Exercise:
Look below. Copy each line that has "Package" in it.

[[ Data excerpts open ]]

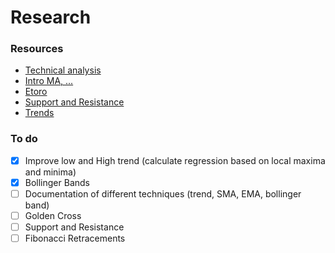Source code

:# Research

### Resources

* [Technical analysis](https://school.stockcharts.com/doku.php?id=overview:technical_analysis)
* [Intro MA, ...](https://school.stockcharts.com/doku.php?id=market_indicators:percent_above_ma)
* [Etoro](https://www.etoro.com/news-and-analysis/trading/a-guide-to-popular-technical-analysis-tools/?gclid=CjwKCAiAtK79BRAIEiwA4OskBn27XaD4xAKVtfraUz3Lw9CQBXm-hd_SglygIRWRbK2aWEY79Tk9mhoCahgQAvD_BwE)
* [Support and Resistance](https://school.stockcharts.com/doku.php?id=chart_analysis:support_and_resistance)
* [Trends](https://school.stockcharts.com/doku.php?id=chart_analysis:trend_lines)

### To do

* [X] Improve low and High trend (calculate regression based on local maxima and minima)
* [X] Bollinger Bands
* [ ] Documentation of different techniques (trend, SMA, EMA, bollinger band)
* [ ] Golden Cross
* [ ] Support and Resistance
* [ ] Fibonacci Retracements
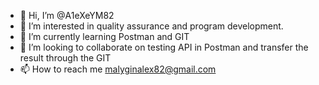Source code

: - 👋 Hi, I’m @A1eXeYM82
- 👀 I’m interested in quality assurance and program development.
- 🌱 I’m currently learning Postman and GIT 
- 💞️ I’m looking to collaborate on testing API in Postman and transfer the result through the GIT
- 📫 How to reach me malyginalex82@gmail.com 

<!---
A1eXeYM82/A1eXeYM82 is a ✨ special ✨ repository because its `README.md` (this file) appears on your GitHub profile.
You can click the Preview link to take a look at your changes.
--->
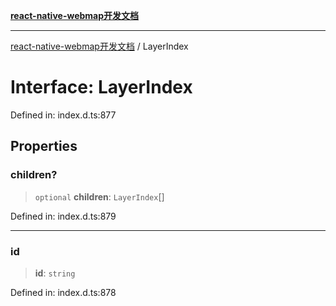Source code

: [**react-native-webmap开发文档**](../README.md)

***

[react-native-webmap开发文档](../globals.md) / LayerIndex

# Interface: LayerIndex

Defined in: index.d.ts:877

## Properties

### children?

> `optional` **children**: `LayerIndex`[]

Defined in: index.d.ts:879

***

### id

> **id**: `string`

Defined in: index.d.ts:878
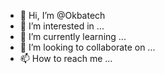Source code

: - 👋 Hi, I’m @Okbatech
- 👀 I’m interested in ...
- 🌱 I’m currently learning ...
- 💞️ I’m looking to collaborate on ...
- 📫 How to reach me ...

<!---
Okbatech/Okbatech is a ✨ special ✨ repository because its `README.md` (this file) appears on your GitHub profile.
You can click the Preview link to take a look at your changes.
--->
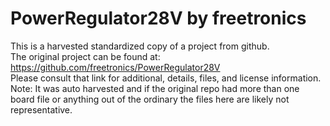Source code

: 
# PowerRegulator28V by freetronics  
This is a harvested standardized copy of a project from github.  
The original project can be found at:  
https://github.com/freetronics/PowerRegulator28V  
Please consult that link for additional, details, files, and license information.  
Note: It was auto harvested and if the original repo had more than one board file or anything out of the ordinary the files here are likely not representative.  
    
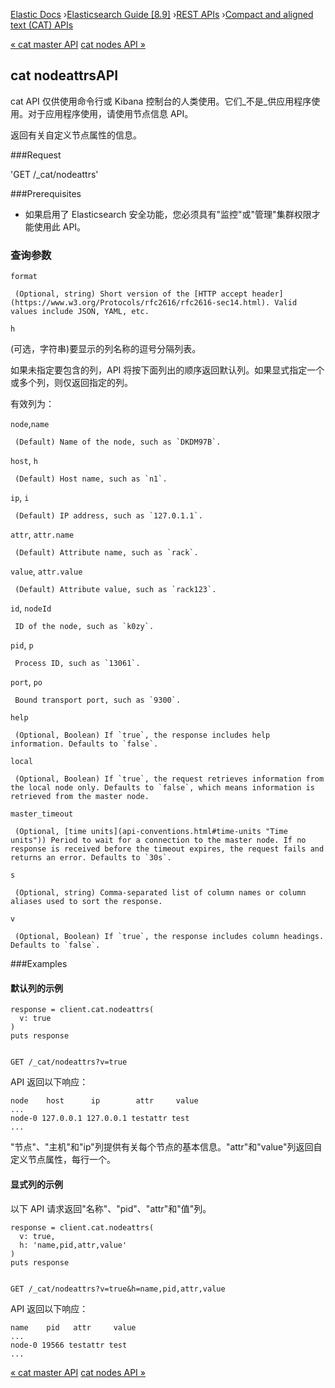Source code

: 

[Elastic Docs](/guide/) ›[Elasticsearch Guide [8.9]](index.md) ›[REST
APIs](rest-apis.md) ›[Compact and aligned text (CAT) APIs](cat.md)

[« cat master API](cat-master.md) [cat nodes API »](cat-nodes.md)

## cat nodeattrsAPI

cat API 仅供使用命令行或 Kibana 控制台的人类使用。它们_不是_供应用程序使用。对于应用程序使用，请使用节点信息 API。

返回有关自定义节点属性的信息。

###Request

'GET /_cat/nodeattrs'

###Prerequisites

* 如果启用了 Elasticsearch 安全功能，您必须具有"监控"或"管理"集群权限才能使用此 API。

### 查询参数

`format`

     (Optional, string) Short version of the [HTTP accept header](https://www.w3.org/Protocols/rfc2616/rfc2616-sec14.html). Valid values include JSON, YAML, etc. 
`h`

    

(可选，字符串)要显示的列名称的逗号分隔列表。

如果未指定要包含的列，API 将按下面列出的顺序返回默认列。如果显式指定一个或多个列，则仅返回指定的列。

有效列为：

`node`,`name`

     (Default) Name of the node, such as `DKDM97B`. 
`host`, `h`

     (Default) Host name, such as `n1`. 
`ip`, `i`

     (Default) IP address, such as `127.0.1.1`. 
`attr`, `attr.name`

     (Default) Attribute name, such as `rack`. 
`value`, `attr.value`

     (Default) Attribute value, such as `rack123`. 
`id`, `nodeId`

     ID of the node, such as `k0zy`. 
`pid`, `p`

     Process ID, such as `13061`. 
`port`, `po`

     Bound transport port, such as `9300`. 

`help`

     (Optional, Boolean) If `true`, the response includes help information. Defaults to `false`. 
`local`

     (Optional, Boolean) If `true`, the request retrieves information from the local node only. Defaults to `false`, which means information is retrieved from the master node. 
`master_timeout`

     (Optional, [time units](api-conventions.html#time-units "Time units")) Period to wait for a connection to the master node. If no response is received before the timeout expires, the request fails and returns an error. Defaults to `30s`. 
`s`

     (Optional, string) Comma-separated list of column names or column aliases used to sort the response. 
`v`

     (Optional, Boolean) If `true`, the response includes column headings. Defaults to `false`. 

###Examples

#### 默认列的示例

    
    
    response = client.cat.nodeattrs(
      v: true
    )
    puts response
    
    
    GET /_cat/nodeattrs?v=true

API 返回以下响应：

    
    
    node    host      ip        attr     value
    ...
    node-0 127.0.0.1 127.0.0.1 testattr test
    ...

"节点"、"主机"和"ip"列提供有关每个节点的基本信息。"attr"和"value"列返回自定义节点属性，每行一个。

#### 显式列的示例

以下 API 请求返回"名称"、"pid"、"attr"和"值"列。

    
    
    response = client.cat.nodeattrs(
      v: true,
      h: 'name,pid,attr,value'
    )
    puts response
    
    
    GET /_cat/nodeattrs?v=true&h=name,pid,attr,value

API 返回以下响应：

    
    
    name    pid   attr     value
    ...
    node-0 19566 testattr test
    ...

[« cat master API](cat-master.md) [cat nodes API »](cat-nodes.md)
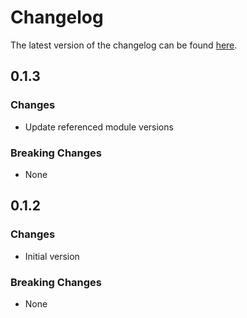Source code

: # Changelog

The latest version of the changelog can be found [here](https://github.com/Azure/bicep-registry-modules/blob/main/avm/ptn/app/container-job-toolkit/CHANGELOG.md).

## 0.1.3

### Changes

- Update referenced module versions

### Breaking Changes

- None

## 0.1.2

### Changes

- Initial version

### Breaking Changes

- None
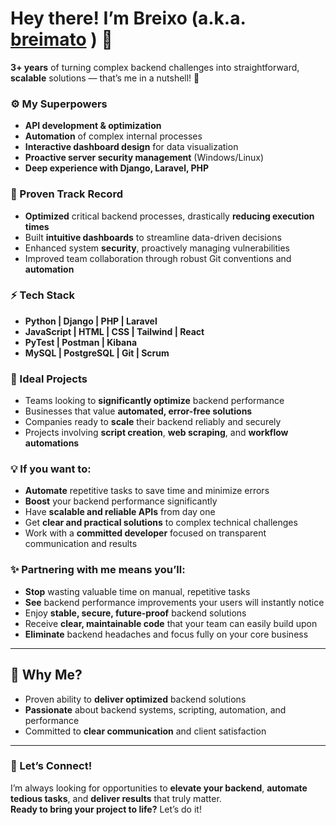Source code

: # Hey there! I’m Breixo (a.k.a. [breimato](https://github.com/breimato) ) 👋

**3+ years** of turning complex backend challenges into straightforward, **scalable** solutions — that’s me in a nutshell! 🚀

### ⚙️ My Superpowers
- **API development & optimization**  
- **Automation** of complex internal processes  
- **Interactive dashboard design** for data visualization  
- **Proactive server security management** (Windows/Linux)  
- **Deep experience with Django, Laravel, PHP**

### 💼 Proven Track Record
- **Optimized** critical backend processes, drastically **reducing execution times**  
- Built **intuitive dashboards** to streamline data-driven decisions  
- Enhanced system **security**, proactively managing vulnerabilities  
- Improved team collaboration through robust Git conventions and **automation**

### ⚡️ Tech Stack
- **Python | Django | PHP | Laravel**  
- **JavaScript | HTML | CSS | Tailwind | React**  
- **PyTest | Postman | Kibana**  
- **MySQL | PostgreSQL | Git | Scrum**

### 🦄 Ideal Projects
- Teams looking to **significantly optimize** backend performance  
- Businesses that value **automated, error-free solutions**  
- Companies ready to **scale** their backend reliably and securely  
- Projects involving **script creation**, **web scraping**, and **workflow automations**

### 💡 If you want to:
- **Automate** repetitive tasks to save time and minimize errors  
- **Boost** your backend performance significantly  
- Have **scalable and reliable APIs** from day one  
- Get **clear and practical solutions** to complex technical challenges  
- Work with a **committed developer** focused on transparent communication and results  

### ✨ Partnering with me means you’ll:
- **Stop** wasting valuable time on manual, repetitive tasks  
- **See** backend performance improvements your users will instantly notice  
- Enjoy **stable, secure, future-proof** backend solutions  
- Receive **clear, maintainable code** that your team can easily build upon  
- **Eliminate** backend headaches and focus fully on your core business

---

## 📌 Why Me?
- Proven ability to **deliver optimized** backend solutions  
- **Passionate** about backend systems, scripting, automation, and performance  
- Committed to **clear communication** and client satisfaction  

---

### 💬 Let’s Connect!
I’m always looking for opportunities to **elevate your backend**, **automate tedious tasks**, and **deliver results** that truly matter.  
**Ready to bring your project to life?** Let’s do it!  
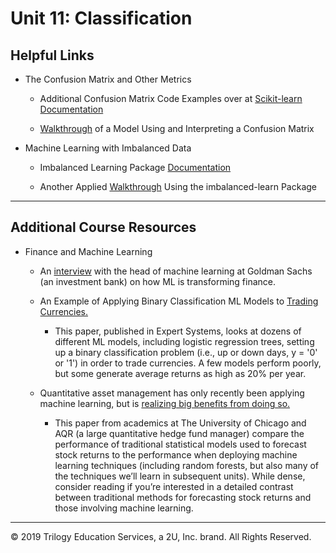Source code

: # Unit 11: Classification

## Helpful Links
* The Confusion Matrix and Other Metrics

  *  Additional Confusion Matrix Code Examples over at [Scikit-learn Documentation](https://scikit-learn.org/stable/modules/generated/sklearn.metrics.confusion_matrix.html)

  *  [Walkthrough](https://scikit-learn.org/stable/modules/generated/sklearn.metrics.confusion_matrix.html) of a Model Using and Interpreting a Confusion Matrix


* Machine Learning with Imbalanced Data

  * Imbalanced Learning Package [Documentation](https://imbalanced-learn.readthedocs.io/en/stable/index.html)

  * Another Applied [Walkthrough](https://towardsdatascience.com/a-deep-dive-into-imbalanced-data-over-sampling-f1167ed74b5) Using the imbalanced-learn Package



---

## Additional Course Resources

* Finance and Machine Learning
  *  An [interview](https://insights.som.yale.edu/insights/will-machine-learning-transform-finance) with the head of machine learning at Goldman Sachs (an investment bank) on how ML is transforming finance.  

  * An Example of Applying Binary Classification ML Models to [Trading Currencies.](http://nrl.northumbria.ac.uk/34544/1/Evaluating%20machine%20learning.pdf)
    *  This paper, published in Expert Systems, looks at dozens of different ML models, including logistic regression trees, setting up a binary classification problem (i.e., up or down days, y = '0' or '1') in order to trade currencies. A few models perform poorly, but some generate average returns as high as 20% per year. 
 
  *   Quantitative asset management has only recently been applying machine learning, but is [realizing big benefits from doing so.](https://dachxiu.chicagobooth.edu/download/ML.pdf) 
      *  This paper from academics at The University of Chicago and AQR (a large quantitative hedge fund manager) compare the performance of traditional statistical models used to forecast stock returns to the performance when deploying machine learning techniques (including random forests, but also many of the techniques we’ll learn in subsequent units). While dense, consider reading if you’re interested in a detailed contrast between traditional methods for forecasting stock returns and those involving machine learning.
---

© 2019 Trilogy Education Services, a 2U, Inc. brand. All Rights Reserved.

[[ Data excerpts closed ]]

Result below:
  * Imbalanced Learning Package [Documentation](https://imbalanced-learn.readthedocs.io/en/stable/index.html)
  * Another Applied [Walkthrough](https://towardsdatascience.com/a-deep-dive-into-imbalanced-data-over-sampling-f1167ed74b5) Using the imbalanced-learn Package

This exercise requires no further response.